***** Task data *****
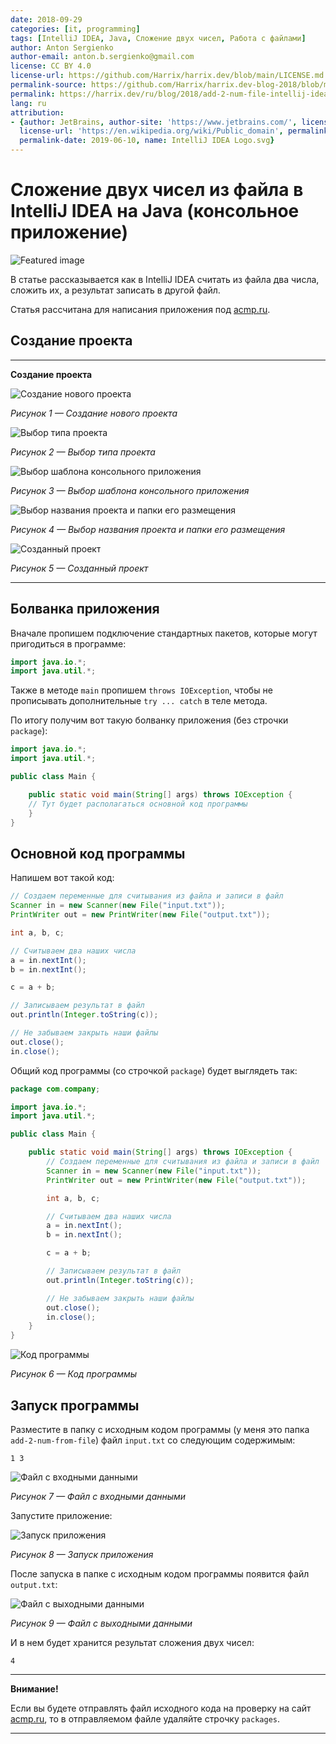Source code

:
 ```yaml
---
date: 2018-09-29
categories: [it, programming]
tags: [IntelliJ IDEA, Java, Сложение двух чисел, Работа с файлами]
author: Anton Sergienko
author-email: anton.b.sergienko@gmail.com
license: CC BY 4.0
license-url: https://github.com/Harrix/harrix.dev/blob/main/LICENSE.md
permalink-source: https://github.com/Harrix/harrix.dev-blog-2018/blob/main/add-2-num-file-intellij-idea/add-2-num-file-intellij-idea.md
permalink: https://harrix.dev/ru/blog/2018/add-2-num-file-intellij-idea/
lang: ru
attribution:
- {author: JetBrains, author-site: 'https://www.jetbrains.com/', license: Public domain,
  license-url: 'https://en.wikipedia.org/wiki/Public_domain', permalink: 'https://commons.wikimedia.org/wiki/File:IntelliJ_IDEA_Logo.svg',
  permalink-date: 2019-06-10, name: IntelliJ IDEA Logo.svg}
---
```


# Сложение двух чисел из файла в IntelliJ IDEA на Java (консольное приложение)

![Featured image](featured-image.svg)

В статье рассказывается как в IntelliJ IDEA считать из файла два числа, сложить их, а результат записать в другой файл.

Статья рассчитана для написания приложения под [acmp.ru](//acmp.ru/).

## Создание проекта

---

**Создание проекта** <!-- !details -->

![Создание нового проекта](img/new-project_01.png)

_Рисунок 1 — Создание нового проекта_

![Выбор типа проекта](img/new-project_02.png)

_Рисунок 2 — Выбор типа проекта_

![Выбор шаблона консольного приложения](img/new-project_03.png)

_Рисунок 3 — Выбор шаблона консольного приложения_

![Выбор названия проекта и папки его размещения](img/new-project_04.png)

_Рисунок 4 — Выбор названия проекта и папки его размещения_

![Созданный проект](img/new-project_05.png)

_Рисунок 5 — Созданный проект_

---

## Болванка приложения

Вначале пропишем подключение стандартных пакетов, которые могут пригодиться в программе:

```java
import java.io.*;
import java.util.*;
```

Также в методе `main` пропишем `throws IOException`, чтобы не прописывать дополнительные `try ... catch` в теле метода.

По итогу получим вот такую болванку приложения (без строчки `package`):

```java
import java.io.*;
import java.util.*;

public class Main {

    public static void main(String[] args) throws IOException {
    // Тут будет располагаться основной код программы
    }
}
```

## Основной код программы

Напишем вот такой код:

```java
// Создаем переменные для считывания из файла и записи в файл
Scanner in = new Scanner(new File("input.txt"));
PrintWriter out = new PrintWriter(new File("output.txt"));

int a, b, c;

// Считываем два наших числа
a = in.nextInt();
b = in.nextInt();

c = a + b;

// Записываем результат в файл
out.println(Integer.toString(c));

// Не забываем закрыть наши файлы
out.close();
in.close();
```

Общий код программы (со строчкой `package`) будет выглядеть так:

```java
package com.company;

import java.io.*;
import java.util.*;

public class Main {

    public static void main(String[] args) throws IOException {
        // Создаем переменные для считывания из файла и записи в файл
        Scanner in = new Scanner(new File("input.txt"));
        PrintWriter out = new PrintWriter(new File("output.txt"));

        int a, b, c;

        // Считываем два наших числа
        a = in.nextInt();
        b = in.nextInt();

        c = a + b;

        // Записываем результат в файл
        out.println(Integer.toString(c));

        // Не забываем закрыть наши файлы
        out.close();
        in.close();
    }
}
```

![Код программы](img/java.png)

_Рисунок 6 — Код программы_

## Запуск программы

Разместите в папку с исходным кодом программы (у меня это папка `add-2-num-from-file`) файл `input.txt` со следующим содержимым:

```text
1 3
```

![Файл с входными данными](img/input.png)

_Рисунок 7 — Файл с входными данными_

Запустите приложение:

![Запуск приложения](img/run.png)

_Рисунок 8 — Запуск приложения_

После запуска в папке с исходным кодом программы появится файл `output.txt`:

![Файл с выходными данными](img/output.png)

_Рисунок 9 — Файл с выходными данными_

И в нем будет хранится результат сложения двух чисел:

```text
4
```

---

**Внимание!** <!-- !important -->

Если вы будете отправлять файл исходного кода на проверку на сайт [acmp.ru](//acmp.ru/), то в отправляемом файле удаляйте строчку `packages`.

---

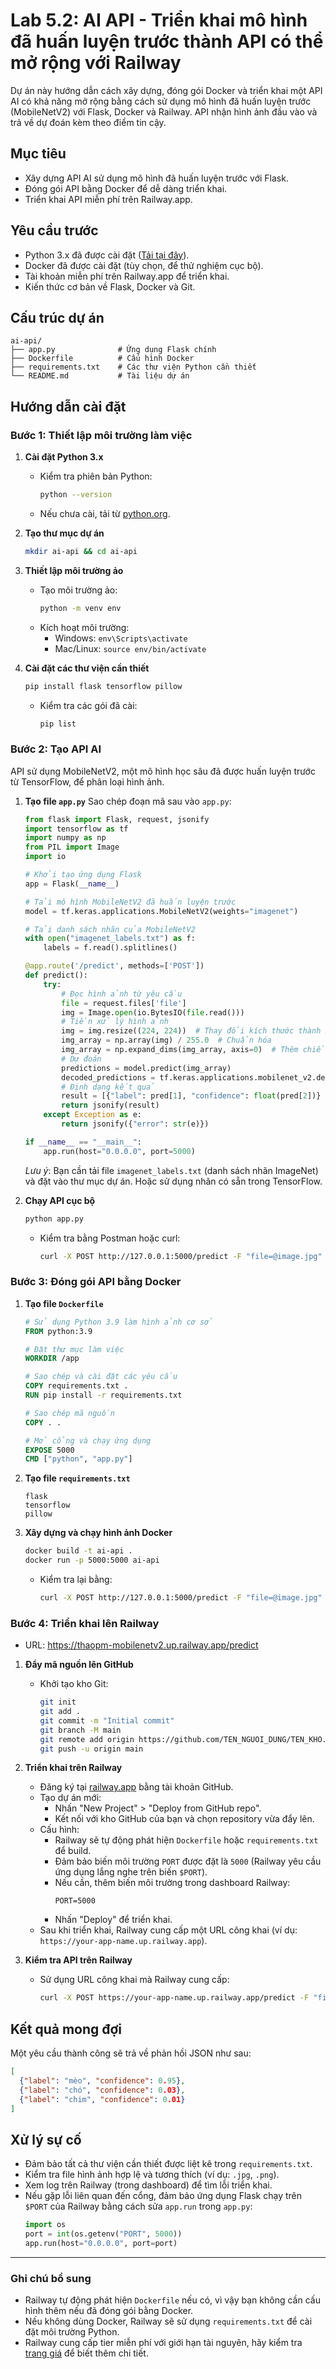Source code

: # Lab 5.2: AI API - Triển khai mô hình đã huấn luyện trước thành API có thể mở rộng với Railway

Dự án này hướng dẫn cách xây dựng, đóng gói Docker và triển khai một API AI có khả năng mở rộng bằng cách sử dụng mô hình đã huấn luyện trước (MobileNetV2) với Flask, Docker và Railway. API nhận hình ảnh đầu vào và trả về dự đoán kèm theo điểm tin cậy.

## Mục tiêu
- Xây dựng API AI sử dụng mô hình đã huấn luyện trước với Flask.
- Đóng gói API bằng Docker để dễ dàng triển khai.
- Triển khai API miễn phí trên Railway.app.

## Yêu cầu trước
- Python 3.x đã được cài đặt ([Tải tại đây](https://www.python.org/downloads/)).
- Docker đã được cài đặt (tùy chọn, để thử nghiệm cục bộ).
- Tài khoản miễn phí trên Railway.app để triển khai.
- Kiến thức cơ bản về Flask, Docker và Git.

## Cấu trúc dự án
```
ai-api/
├── app.py              # Ứng dụng Flask chính
├── Dockerfile          # Cấu hình Docker
├── requirements.txt    # Các thư viện Python cần thiết
└── README.md           # Tài liệu dự án
```

## Hướng dẫn cài đặt

### Bước 1: Thiết lập môi trường làm việc
1. **Cài đặt Python 3.x**
   - Kiểm tra phiên bản Python:
     ```bash
     python --version
     ```
   - Nếu chưa cài, tải từ [python.org](https://www.python.org/downloads/).

2. **Tạo thư mục dự án**
   ```bash
   mkdir ai-api && cd ai-api
   ```

3. **Thiết lập môi trường ảo**
   - Tạo môi trường ảo:
     ```bash
     python -m venv env
     ```
   - Kích hoạt môi trường:
     - Windows: `env\Scripts\activate`
     - Mac/Linux: `source env/bin/activate`

4. **Cài đặt các thư viện cần thiết**
   ```bash
   pip install flask tensorflow pillow
   ```
   - Kiểm tra các gói đã cài:
     ```bash
     pip list
     ```

### Bước 2: Tạo API AI
API sử dụng MobileNetV2, một mô hình học sâu đã được huấn luyện trước từ TensorFlow, để phân loại hình ảnh.

1. **Tạo file `app.py`**
   Sao chép đoạn mã sau vào `app.py`:
   ```python
   from flask import Flask, request, jsonify
   import tensorflow as tf
   import numpy as np
   from PIL import Image
   import io

   # Khởi tạo ứng dụng Flask
   app = Flask(__name__)

   # Tải mô hình MobileNetV2 đã huấn luyện trước
   model = tf.keras.applications.MobileNetV2(weights="imagenet")

   # Tải danh sách nhãn của MobileNetV2
   with open("imagenet_labels.txt") as f:
       labels = f.read().splitlines()

   @app.route('/predict', methods=['POST'])
   def predict():
       try:
           # Đọc hình ảnh từ yêu cầu
           file = request.files['file']
           img = Image.open(io.BytesIO(file.read()))
           # Tiền xử lý hình ảnh
           img = img.resize((224, 224))  # Thay đổi kích thước thành 224x224
           img_array = np.array(img) / 255.0  # Chuẩn hóa
           img_array = np.expand_dims(img_array, axis=0)  # Thêm chiều batch
           # Dự đoán
           predictions = model.predict(img_array)
           decoded_predictions = tf.keras.applications.mobilenet_v2.decode_predictions(predictions, top=3)[0]
           # Định dạng kết quả
           result = [{"label": pred[1], "confidence": float(pred[2])} for pred in decoded_predictions]
           return jsonify(result)
       except Exception as e:
           return jsonify({"error": str(e)})

   if __name__ == "__main__":
       app.run(host="0.0.0.0", port=5000)
   ```
   *Lưu ý*: Bạn cần tải file `imagenet_labels.txt` (danh sách nhãn ImageNet) và đặt vào thư mục dự án. Hoặc sử dụng nhãn có sẵn trong TensorFlow.

2. **Chạy API cục bộ**
   ```bash
   python app.py
   ```
   - Kiểm tra bằng Postman hoặc curl:
     ```bash
     curl -X POST http://127.0.0.1:5000/predict -F "file=@image.jpg"
     ```

### Bước 3: Đóng gói API bằng Docker
1. **Tạo file `Dockerfile`**
   ```dockerfile
   # Sử dụng Python 3.9 làm hình ảnh cơ sở
   FROM python:3.9

   # Đặt thư mục làm việc
   WORKDIR /app

   # Sao chép và cài đặt các yêu cầu
   COPY requirements.txt .
   RUN pip install -r requirements.txt

   # Sao chép mã nguồn
   COPY . .

   # Mở cổng và chạy ứng dụng
   EXPOSE 5000
   CMD ["python", "app.py"]
   ```

2. **Tạo file `requirements.txt`**
   ```
   flask
   tensorflow
   pillow
   ```

3. **Xây dựng và chạy hình ảnh Docker**
   ```bash
   docker build -t ai-api .
   docker run -p 5000:5000 ai-api
   ```
   - Kiểm tra lại bằng:
     ```bash
     curl -X POST http://127.0.0.1:5000/predict -F "file=@image.jpg"
     ```

### Bước 4: Triển khai lên Railway
- URL: https://thaopm-mobilenetv2.up.railway.app/predict
1. **Đẩy mã nguồn lên GitHub**
   - Khởi tạo kho Git:
     ```bash
     git init
     git add .
     git commit -m "Initial commit"
     git branch -M main
     git remote add origin https://github.com/TEN_NGUOI_DUNG/TEN_KHO.git
     git push -u origin main
     ```

2. **Triển khai trên Railway**
   - Đăng ký tại [railway.app](https://railway.app/) bằng tài khoản GitHub.
   - Tạo dự án mới:
     - Nhấn "New Project" > "Deploy from GitHub repo".
     - Kết nối với kho GitHub của bạn và chọn repository vừa đẩy lên.
   - Cấu hình:
     - Railway sẽ tự động phát hiện `Dockerfile` hoặc `requirements.txt` để build.
     - Đảm bảo biến môi trường `PORT` được đặt là `5000` (Railway yêu cầu ứng dụng lắng nghe trên biến `$PORT`).
     - Nếu cần, thêm biến môi trường trong dashboard Railway:
       ```
       PORT=5000
       ```
     - Nhấn "Deploy" để triển khai.
   - Sau khi triển khai, Railway cung cấp một URL công khai (ví dụ: `https://your-app-name.up.railway.app`).

3. **Kiểm tra API trên Railway**
   - Sử dụng URL công khai mà Railway cung cấp:
     ```bash
     curl -X POST https://your-app-name.up.railway.app/predict -F "file=@image.jpg"
     ```

## Kết quả mong đợi
Một yêu cầu thành công sẽ trả về phản hồi JSON như sau:
```json
[
  {"label": "mèo", "confidence": 0.95},
  {"label": "chó", "confidence": 0.03},
  {"label": "chim", "confidence": 0.01}
]
```

## Xử lý sự cố
- Đảm bảo tất cả thư viện cần thiết được liệt kê trong `requirements.txt`.
- Kiểm tra file hình ảnh hợp lệ và tương thích (ví dụ: `.jpg`, `.png`).
- Xem log trên Railway (trong dashboard) để tìm lỗi triển khai.
- Nếu gặp lỗi liên quan đến cổng, đảm bảo ứng dụng Flask chạy trên `$PORT` của Railway bằng cách sửa `app.run` trong `app.py`:
  ```python
  import os
  port = int(os.getenv("PORT", 5000))
  app.run(host="0.0.0.0", port=port)
  ```

---

### Ghi chú bổ sung
- Railway tự động phát hiện `Dockerfile` nếu có, vì vậy bạn không cần cấu hình thêm nếu đã đóng gói bằng Docker.
- Nếu không dùng Docker, Railway sẽ sử dụng `requirements.txt` để cài đặt môi trường Python.
- Railway cung cấp tier miễn phí với giới hạn tài nguyên, hãy kiểm tra [trang giá](https://railway.app/pricing) để biết thêm chi tiết.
*****
Exercise details:
Transcribe, from the records above, the first line and every line after it up to and including the line with "## Болванка приложения"; omit pictures.

Response below:
Source code

:
 ```yaml
---
date: 2018-09-29
categories: [it, programming]
tags: [IntelliJ IDEA, Java, Сложение двух чисел, Работа с файлами]
author: Anton Sergienko
author-email: anton.b.sergienko@gmail.com
license: CC BY 4.0
license-url: https://github.com/Harrix/harrix.dev/blob/main/LICENSE.md
permalink-source: https://github.com/Harrix/harrix.dev-blog-2018/blob/main/add-2-num-file-intellij-idea/add-2-num-file-intellij-idea.md
permalink: https://harrix.dev/ru/blog/2018/add-2-num-file-intellij-idea/
lang: ru
attribution:
- {author: JetBrains, author-site: 'https://www.jetbrains.com/', license: Public domain,
  license-url: 'https://en.wikipedia.org/wiki/Public_domain', permalink: 'https://commons.wikimedia.org/wiki/File:IntelliJ_IDEA_Logo.svg',
  permalink-date: 2019-06-10, name: IntelliJ IDEA Logo.svg}
---
```


# Сложение двух чисел из файла в IntelliJ IDEA на Java (консольное приложение)

![Featured image](featured-image.svg)

В статье рассказывается как в IntelliJ IDEA считать из файла два числа, сложить их, а результат записать в другой файл.

Статья рассчитана для написания приложения под [acmp.ru](//acmp.ru/).

## Создание проекта

---

**Создание проекта** <!-- !details -->

![Создание нового проекта](img/new-project_01.png)

_Рисунок 1 — Создание нового проекта_

![Выбор типа проекта](img/new-project_02.png)

_Рисунок 2 — Выбор типа проекта_

![Выбор шаблона консольного приложения](img/new-project_03.png)

_Рисунок 3 — Выбор шаблона консольного приложения_

![Выбор названия проекта и папки его размещения](img/new-project_04.png)

_Рисунок 4 — Выбор названия проекта и папки его размещения_

![Созданный проект](img/new-project_05.png)

_Рисунок 5 — Созданный проект_

---

## Болванка приложения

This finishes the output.